石井氏が会見で述べたのは、今回問題となっている燃費審査のためにメーカーが国交省に提出する走行抵抗値の不正防止について。
メーカーが行う走行抵抗値のデータ測定時に国交省の検査機関である「自動車技術総合機構」が抜き打ちで立ち合いなどによるチェックを実施する。
法令に定められた測定方法を採用していないなど不正が発見された場合は、その内容を公表し、燃費審査だけでなく車両の型式申請を却下するなどの対応を行う。さらに、不正を起こしたメーカーには、その後の審査を厳格化する。
石井氏は「今後の型式指定申請について、可能なものから速やかに実施する」とし、「三菱自動車もスズキも厳格化する」と、話した。

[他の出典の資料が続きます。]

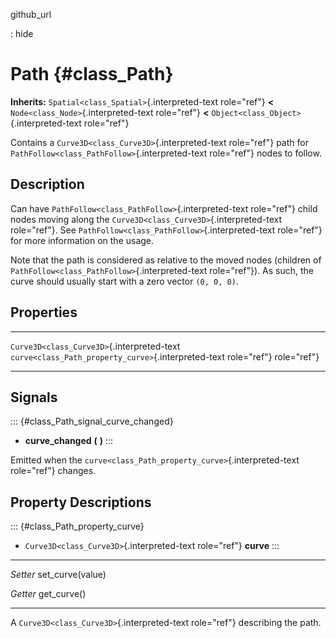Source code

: github\_url

:   hide

Path {#class_Path}
====

**Inherits:** `Spatial<class_Spatial>`{.interpreted-text role="ref"}
**\<** `Node<class_Node>`{.interpreted-text role="ref"} **\<**
`Object<class_Object>`{.interpreted-text role="ref"}

Contains a `Curve3D<class_Curve3D>`{.interpreted-text role="ref"} path
for `PathFollow<class_PathFollow>`{.interpreted-text role="ref"} nodes
to follow.

Description
-----------

Can have `PathFollow<class_PathFollow>`{.interpreted-text role="ref"}
child nodes moving along the `Curve3D<class_Curve3D>`{.interpreted-text
role="ref"}. See `PathFollow<class_PathFollow>`{.interpreted-text
role="ref"} for more information on the usage.

Note that the path is considered as relative to the moved nodes
(children of `PathFollow<class_PathFollow>`{.interpreted-text
role="ref"}). As such, the curve should usually start with a zero vector
`(0, 0, 0)`.

Properties
----------

  -------------------------------------------- ------------------------------------------------------
  `Curve3D<class_Curve3D>`{.interpreted-text   `curve<class_Path_property_curve>`{.interpreted-text
  role="ref"}                                  role="ref"}

  -------------------------------------------- ------------------------------------------------------

Signals
-------

::: {#class_Path_signal_curve_changed}
-   **curve\_changed** **(** **)**
:::

Emitted when the `curve<class_Path_property_curve>`{.interpreted-text
role="ref"} changes.

Property Descriptions
---------------------

::: {#class_Path_property_curve}
-   `Curve3D<class_Curve3D>`{.interpreted-text role="ref"} **curve**
:::

  ---------- -------------------
  *Setter*   set\_curve(value)

  *Getter*   get\_curve()
  ---------- -------------------

A `Curve3D<class_Curve3D>`{.interpreted-text role="ref"} describing the
path.
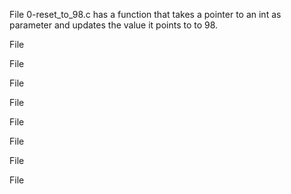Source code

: File 0-reset_to_98.c has a function that takes a pointer to an int as parameter and updates the value it points to to 98.

File

File

File

File

File

File

File

File
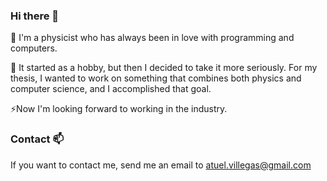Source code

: ### Hi there 👋

🌱 I'm a physicist who has always been in love with programming and computers.

🔭 It started as a hobby, but then I decided to take it more seriously. For my thesis, I wanted to work on something that combines both physics and computer science, and I accomplished that goal. 

⚡Now I'm looking forward to working in the industry.


<!--

[![Linkedin](https://img.shields.io/badge/Linkedin-0A66C2?style=for-the-badge&logo=Linkedin&logoColor=white)](https://www.linkedin.com/in/atuel-villegas-082392173/)

-->
### Contact 📫  
If you want to contact me, send me an email to atuel.villegas@gmail.com 


<!--
**atuel96/atuel96** is a ✨ _special_ ✨ repository because its `README.md` (this file) appears on your GitHub profile.

Here are some ideas to get you started:

- 🔭 I’m currently working on ...
- 🌱 I’m currently learning ...
- 👯 I’m looking to collaborate on ...
- 🤔 I’m looking for help with ...
- 💬 Ask me about ...
- 📫 How to reach me: ...
- 😄 Pronouns: ...
- ⚡ Fun fact: ...
-->
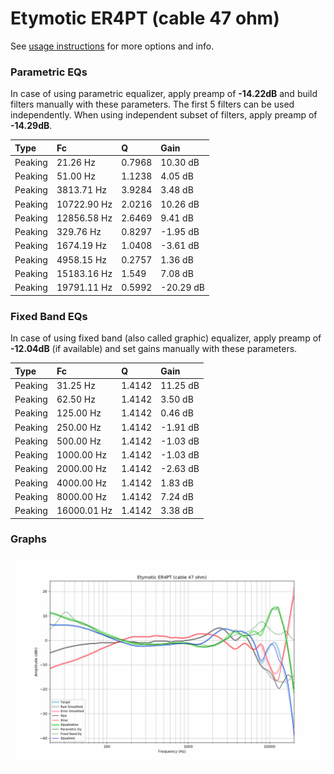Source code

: # Etymotic ER4PT (cable 47 ohm)
See [usage instructions](https://github.com/jaakkopasanen/AutoEq#usage) for more options and info.

### Parametric EQs
In case of using parametric equalizer, apply preamp of **-14.22dB** and build filters manually
with these parameters. The first 5 filters can be used independently.
When using independent subset of filters, apply preamp of **-14.29dB**.

| Type    | Fc          |      Q | Gain      |
|:--------|:------------|:-------|:----------|
| Peaking | 21.26 Hz    | 0.7968 | 10.30 dB  |
| Peaking | 51.00 Hz    | 1.1238 | 4.05 dB   |
| Peaking | 3813.71 Hz  | 3.9284 | 3.48 dB   |
| Peaking | 10722.90 Hz | 2.0216 | 10.26 dB  |
| Peaking | 12856.58 Hz | 2.6469 | 9.41 dB   |
| Peaking | 329.76 Hz   | 0.8297 | -1.95 dB  |
| Peaking | 1674.19 Hz  | 1.0408 | -3.61 dB  |
| Peaking | 4958.15 Hz  | 0.2757 | 1.36 dB   |
| Peaking | 15183.16 Hz | 1.549  | 7.08 dB   |
| Peaking | 19791.11 Hz | 0.5992 | -20.29 dB |

### Fixed Band EQs
In case of using fixed band (also called graphic) equalizer, apply preamp of **-12.04dB**
(if available) and set gains manually with these parameters.

| Type    | Fc          |      Q | Gain     |
|:--------|:------------|:-------|:---------|
| Peaking | 31.25 Hz    | 1.4142 | 11.25 dB |
| Peaking | 62.50 Hz    | 1.4142 | 3.50 dB  |
| Peaking | 125.00 Hz   | 1.4142 | 0.46 dB  |
| Peaking | 250.00 Hz   | 1.4142 | -1.91 dB |
| Peaking | 500.00 Hz   | 1.4142 | -1.03 dB |
| Peaking | 1000.00 Hz  | 1.4142 | -1.03 dB |
| Peaking | 2000.00 Hz  | 1.4142 | -2.63 dB |
| Peaking | 4000.00 Hz  | 1.4142 | 1.83 dB  |
| Peaking | 8000.00 Hz  | 1.4142 | 7.24 dB  |
| Peaking | 16000.01 Hz | 1.4142 | 3.38 dB  |

### Graphs
![](./Etymotic%20ER4PT%20(cable%2047%20ohm).png)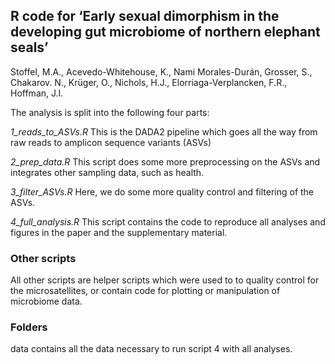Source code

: R code for ‘Early sexual dimorphism in the developing gut microbiome of northern elephant seals’
------------------------------------------------------------------------------------------------

Stoffel, M.A., Acevedo-Whitehouse, K., Nami Morales-Durán, Grosser, S.,
Chakarov. N., Krüger, O., Nichols, H.J., Elorriaga-Verplancken, F.R.,
Hoffman, J.I.

The analysis is split into the following four parts:

*1\_reads\_to\_ASVs.R* This is the DADA2 pipeline which goes all the way
from raw reads to amplicon sequence variants (ASVs)

*2\_prep\_data.R* This script does some more preprocessing on the ASVs
and integrates other sampling data, such as health.

*3\_filter\_ASVs.R* Here, we do some more quality control and filtering
of the ASVs.

*4\_full\_analysis.R* This script contains the code to reproduce all
analyses and figures in the paper and the supplementary material.

### Other scripts

All other scripts are helper scripts which were used to to quality
control for the microsatellites, or contain code for plotting or
manipulation of microbiome data.

### Folders

data contains all the data necessary to run script 4 with all analyses.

ただ、2社がすでに型式を取得して現在販売されている車両については「不正の全容が判明した時点で判断する」とした。
メーカーが国に型式を申請し、それを取得すると、同じ型式の車両は、1台ごとに車両検査を省略して販売することができる。大量生産に不可欠の制度で、新たな対応を行うことが不正行為の大きな抑止力になると期待されている。
新たな防止策は、同日午後に開催される「自動車の型式指定審査におけるメーカーの不正行為を防止するためのタスクフォース」で、その概要が示される予定だ。